▶ _What you need to do_:
A single count is required: the lines of the data below in which the word "redis" occurs.

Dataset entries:

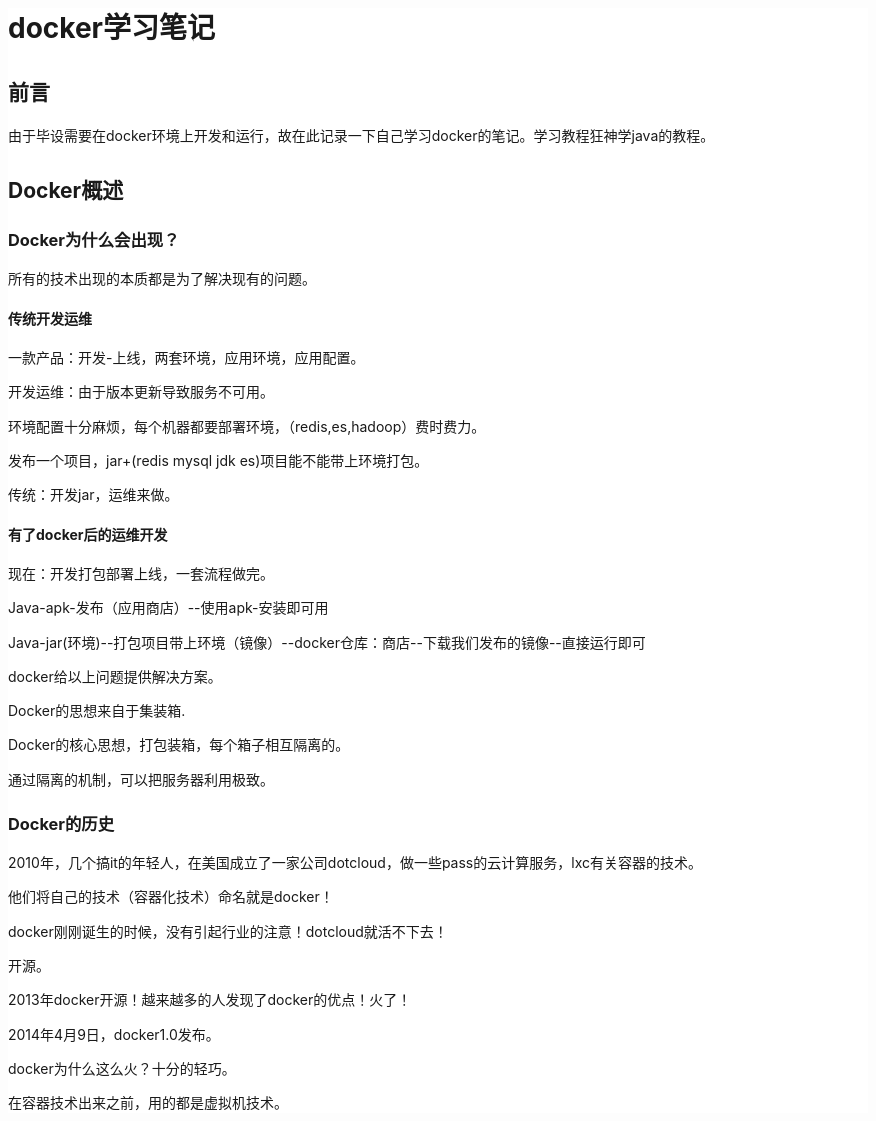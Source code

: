 # docker学习笔记

## 前言

由于毕设需要在docker环境上开发和运行，故在此记录一下自己学习docker的笔记。学习教程狂神学java的教程。

## Docker概述

### Docker为什么会出现？

所有的技术出现的本质都是为了解决现有的问题。

#### 传统开发运维

一款产品：开发-上线，两套环境，应用环境，应用配置。

开发运维：由于版本更新导致服务不可用。

环境配置十分麻烦，每个机器都要部署环境，（redis,es,hadoop）费时费力。

发布一个项目，jar+(redis mysql jdk es)项目能不能带上环境打包。

传统：开发jar，运维来做。

#### 有了docker后的运维开发

现在：开发打包部署上线，一套流程做完。

Java-apk-发布（应用商店）--使用apk-安装即可用

Java-jar(环境)--打包项目带上环境（镜像）--docker仓库：商店--下载我们发布的镜像--直接运行即可

docker给以上问题提供解决方案。

Docker的思想来自于集装箱.

Docker的核心思想，打包装箱，每个箱子相互隔离的。

通过隔离的机制，可以把服务器利用极致。

### Docker的历史

2010年，几个搞it的年轻人，在美国成立了一家公司dotcloud，做一些pass的云计算服务，lxc有关容器的技术。

他们将自己的技术（容器化技术）命名就是docker！

docker刚刚诞生的时候，没有引起行业的注意！dotcloud就活不下去！

开源。

2013年docker开源！越来越多的人发现了docker的优点！火了！

2014年4月9日，docker1.0发布。

docker为什么这么火？十分的轻巧。

在容器技术出来之前，用的都是虚拟机技术。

▶ _Answer section_:
2